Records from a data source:
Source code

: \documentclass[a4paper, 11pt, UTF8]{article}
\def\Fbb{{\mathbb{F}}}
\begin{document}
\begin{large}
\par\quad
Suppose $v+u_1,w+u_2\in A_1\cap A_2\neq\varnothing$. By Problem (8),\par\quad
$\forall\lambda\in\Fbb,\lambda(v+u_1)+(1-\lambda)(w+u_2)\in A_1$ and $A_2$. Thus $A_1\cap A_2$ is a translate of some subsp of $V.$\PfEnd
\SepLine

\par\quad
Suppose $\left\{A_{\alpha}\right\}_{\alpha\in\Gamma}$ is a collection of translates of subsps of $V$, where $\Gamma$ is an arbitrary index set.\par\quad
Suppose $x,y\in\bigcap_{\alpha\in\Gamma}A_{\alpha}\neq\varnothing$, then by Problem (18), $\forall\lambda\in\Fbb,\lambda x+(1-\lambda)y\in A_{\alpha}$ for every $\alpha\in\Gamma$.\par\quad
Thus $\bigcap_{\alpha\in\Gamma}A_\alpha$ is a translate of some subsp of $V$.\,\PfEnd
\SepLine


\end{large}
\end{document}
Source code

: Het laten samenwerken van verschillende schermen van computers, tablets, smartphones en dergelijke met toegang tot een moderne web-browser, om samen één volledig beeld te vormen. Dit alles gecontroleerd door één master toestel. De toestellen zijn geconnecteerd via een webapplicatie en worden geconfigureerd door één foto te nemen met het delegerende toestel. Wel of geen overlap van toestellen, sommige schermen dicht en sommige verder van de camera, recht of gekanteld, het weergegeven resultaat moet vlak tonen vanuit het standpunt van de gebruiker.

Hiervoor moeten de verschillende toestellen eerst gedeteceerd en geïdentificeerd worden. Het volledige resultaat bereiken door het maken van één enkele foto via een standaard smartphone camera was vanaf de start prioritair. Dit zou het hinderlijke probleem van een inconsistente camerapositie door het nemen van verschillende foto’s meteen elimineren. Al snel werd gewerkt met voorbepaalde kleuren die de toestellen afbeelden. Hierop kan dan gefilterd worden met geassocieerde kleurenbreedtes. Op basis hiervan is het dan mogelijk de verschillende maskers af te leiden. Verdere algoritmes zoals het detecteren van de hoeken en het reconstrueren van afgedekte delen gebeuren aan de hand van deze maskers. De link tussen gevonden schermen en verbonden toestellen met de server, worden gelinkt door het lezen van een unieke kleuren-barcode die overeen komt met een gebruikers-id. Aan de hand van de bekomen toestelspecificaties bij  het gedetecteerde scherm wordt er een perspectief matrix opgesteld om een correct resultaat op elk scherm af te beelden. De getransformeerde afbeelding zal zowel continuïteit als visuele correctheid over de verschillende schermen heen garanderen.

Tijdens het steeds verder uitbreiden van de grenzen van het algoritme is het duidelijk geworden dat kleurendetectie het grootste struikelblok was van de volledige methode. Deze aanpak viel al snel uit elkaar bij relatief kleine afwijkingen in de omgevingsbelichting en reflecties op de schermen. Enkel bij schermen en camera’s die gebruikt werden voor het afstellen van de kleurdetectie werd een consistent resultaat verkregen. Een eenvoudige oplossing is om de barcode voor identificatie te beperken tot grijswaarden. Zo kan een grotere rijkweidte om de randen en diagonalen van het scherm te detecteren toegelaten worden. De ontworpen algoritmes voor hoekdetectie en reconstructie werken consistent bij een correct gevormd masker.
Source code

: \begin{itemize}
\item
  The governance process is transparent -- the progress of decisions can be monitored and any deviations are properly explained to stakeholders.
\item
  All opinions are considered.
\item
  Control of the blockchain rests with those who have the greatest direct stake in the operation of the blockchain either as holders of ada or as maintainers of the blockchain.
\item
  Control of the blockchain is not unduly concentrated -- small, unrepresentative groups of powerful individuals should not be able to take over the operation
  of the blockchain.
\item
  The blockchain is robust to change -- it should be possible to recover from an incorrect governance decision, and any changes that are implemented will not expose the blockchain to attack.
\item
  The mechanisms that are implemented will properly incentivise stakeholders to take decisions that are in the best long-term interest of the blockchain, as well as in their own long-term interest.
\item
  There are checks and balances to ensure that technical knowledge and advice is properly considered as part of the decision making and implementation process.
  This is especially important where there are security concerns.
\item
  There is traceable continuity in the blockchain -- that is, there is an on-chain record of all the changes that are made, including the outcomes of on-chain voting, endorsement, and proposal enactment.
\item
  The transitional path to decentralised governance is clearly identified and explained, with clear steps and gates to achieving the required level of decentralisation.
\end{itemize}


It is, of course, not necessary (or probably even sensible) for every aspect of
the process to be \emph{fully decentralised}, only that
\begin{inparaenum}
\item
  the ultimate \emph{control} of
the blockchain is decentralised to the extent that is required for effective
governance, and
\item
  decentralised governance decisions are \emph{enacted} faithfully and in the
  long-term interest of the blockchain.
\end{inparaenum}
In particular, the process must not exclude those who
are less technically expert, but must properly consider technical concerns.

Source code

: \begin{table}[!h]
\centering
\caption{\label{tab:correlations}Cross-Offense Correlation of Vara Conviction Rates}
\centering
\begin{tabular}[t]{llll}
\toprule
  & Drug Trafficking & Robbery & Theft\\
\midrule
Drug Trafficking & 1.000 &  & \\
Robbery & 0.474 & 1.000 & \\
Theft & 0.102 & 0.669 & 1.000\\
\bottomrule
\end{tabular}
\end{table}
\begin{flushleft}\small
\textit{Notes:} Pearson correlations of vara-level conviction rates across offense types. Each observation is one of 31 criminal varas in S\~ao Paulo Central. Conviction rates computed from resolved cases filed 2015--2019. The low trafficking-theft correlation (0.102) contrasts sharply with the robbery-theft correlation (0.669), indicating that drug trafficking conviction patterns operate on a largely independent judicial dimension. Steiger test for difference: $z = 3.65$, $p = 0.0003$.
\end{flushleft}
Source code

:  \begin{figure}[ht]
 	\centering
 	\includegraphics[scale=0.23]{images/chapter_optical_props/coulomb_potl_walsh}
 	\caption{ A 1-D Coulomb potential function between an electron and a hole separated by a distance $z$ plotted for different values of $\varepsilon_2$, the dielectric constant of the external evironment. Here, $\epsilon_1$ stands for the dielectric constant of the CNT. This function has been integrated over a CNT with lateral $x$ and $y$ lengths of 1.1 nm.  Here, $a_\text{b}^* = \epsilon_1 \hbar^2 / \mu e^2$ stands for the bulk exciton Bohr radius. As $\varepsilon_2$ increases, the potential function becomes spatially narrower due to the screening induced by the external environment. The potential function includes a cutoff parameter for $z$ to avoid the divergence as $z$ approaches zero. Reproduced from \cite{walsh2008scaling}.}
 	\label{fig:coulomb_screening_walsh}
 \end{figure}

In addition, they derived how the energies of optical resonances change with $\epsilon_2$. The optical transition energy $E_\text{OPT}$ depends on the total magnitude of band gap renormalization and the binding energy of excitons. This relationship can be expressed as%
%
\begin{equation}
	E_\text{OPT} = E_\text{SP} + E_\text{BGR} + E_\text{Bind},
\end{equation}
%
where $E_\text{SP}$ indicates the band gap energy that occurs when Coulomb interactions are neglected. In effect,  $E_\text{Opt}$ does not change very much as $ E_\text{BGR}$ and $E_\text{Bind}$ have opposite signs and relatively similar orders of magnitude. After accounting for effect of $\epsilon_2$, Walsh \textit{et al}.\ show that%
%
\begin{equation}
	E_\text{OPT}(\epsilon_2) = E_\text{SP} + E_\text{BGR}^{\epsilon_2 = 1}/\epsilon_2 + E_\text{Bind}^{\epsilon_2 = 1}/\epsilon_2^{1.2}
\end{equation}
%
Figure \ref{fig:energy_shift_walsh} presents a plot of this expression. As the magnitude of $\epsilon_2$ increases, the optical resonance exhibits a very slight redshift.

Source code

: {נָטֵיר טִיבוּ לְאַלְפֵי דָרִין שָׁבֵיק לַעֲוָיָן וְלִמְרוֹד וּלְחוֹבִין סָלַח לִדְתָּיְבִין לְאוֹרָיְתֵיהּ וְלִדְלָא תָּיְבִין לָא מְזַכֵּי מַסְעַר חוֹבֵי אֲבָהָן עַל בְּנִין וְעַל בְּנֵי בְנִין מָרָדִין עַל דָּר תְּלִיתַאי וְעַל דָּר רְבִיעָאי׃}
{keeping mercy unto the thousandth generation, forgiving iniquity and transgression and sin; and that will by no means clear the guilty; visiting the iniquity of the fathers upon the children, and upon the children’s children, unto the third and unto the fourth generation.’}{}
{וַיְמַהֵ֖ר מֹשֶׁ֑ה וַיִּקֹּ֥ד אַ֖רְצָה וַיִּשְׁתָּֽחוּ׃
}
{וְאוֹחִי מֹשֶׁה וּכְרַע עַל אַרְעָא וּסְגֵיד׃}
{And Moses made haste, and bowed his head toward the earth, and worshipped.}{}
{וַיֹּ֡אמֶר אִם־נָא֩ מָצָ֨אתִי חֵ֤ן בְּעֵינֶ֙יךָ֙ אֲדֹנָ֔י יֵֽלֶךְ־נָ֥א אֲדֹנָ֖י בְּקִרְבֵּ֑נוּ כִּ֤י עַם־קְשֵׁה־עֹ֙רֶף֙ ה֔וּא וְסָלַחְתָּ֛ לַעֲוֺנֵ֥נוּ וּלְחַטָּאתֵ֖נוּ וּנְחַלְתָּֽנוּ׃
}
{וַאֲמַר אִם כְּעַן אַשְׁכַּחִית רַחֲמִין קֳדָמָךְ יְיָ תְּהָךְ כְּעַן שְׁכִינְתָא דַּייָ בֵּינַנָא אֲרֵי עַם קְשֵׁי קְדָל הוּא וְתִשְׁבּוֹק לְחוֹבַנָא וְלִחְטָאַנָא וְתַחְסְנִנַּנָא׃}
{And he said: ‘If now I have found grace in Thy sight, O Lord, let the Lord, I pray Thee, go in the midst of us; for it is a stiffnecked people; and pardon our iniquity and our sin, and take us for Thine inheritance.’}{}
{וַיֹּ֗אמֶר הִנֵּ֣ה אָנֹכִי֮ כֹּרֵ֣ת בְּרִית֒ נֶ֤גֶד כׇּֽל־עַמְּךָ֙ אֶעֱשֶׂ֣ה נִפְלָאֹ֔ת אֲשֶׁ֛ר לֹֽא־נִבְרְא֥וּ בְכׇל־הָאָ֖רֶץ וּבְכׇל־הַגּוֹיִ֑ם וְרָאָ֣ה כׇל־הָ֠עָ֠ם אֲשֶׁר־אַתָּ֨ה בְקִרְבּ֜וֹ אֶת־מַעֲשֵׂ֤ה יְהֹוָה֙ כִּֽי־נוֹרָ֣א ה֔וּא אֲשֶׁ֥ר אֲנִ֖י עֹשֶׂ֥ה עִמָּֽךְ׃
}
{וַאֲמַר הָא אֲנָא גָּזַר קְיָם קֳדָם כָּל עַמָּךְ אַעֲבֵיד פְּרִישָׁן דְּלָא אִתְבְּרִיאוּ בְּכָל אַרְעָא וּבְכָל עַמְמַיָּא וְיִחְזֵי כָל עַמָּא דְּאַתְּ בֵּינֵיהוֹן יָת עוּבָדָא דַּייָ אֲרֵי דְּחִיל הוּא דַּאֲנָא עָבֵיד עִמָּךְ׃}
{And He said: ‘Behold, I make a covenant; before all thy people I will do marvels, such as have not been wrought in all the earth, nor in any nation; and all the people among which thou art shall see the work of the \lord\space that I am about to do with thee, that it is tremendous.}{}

--- What is needed ---
Search the entries for the word "made" and pick out every line that holds it.

--- Task answer ---
  There is traceable continuity in the blockchain -- that is, there is an on-chain record of all the changes that are made, including the outcomes of on-chain voting, endorsement, and proposal enactment.
{And Moses made haste, and bowed his head toward the earth, and worshipped.}{}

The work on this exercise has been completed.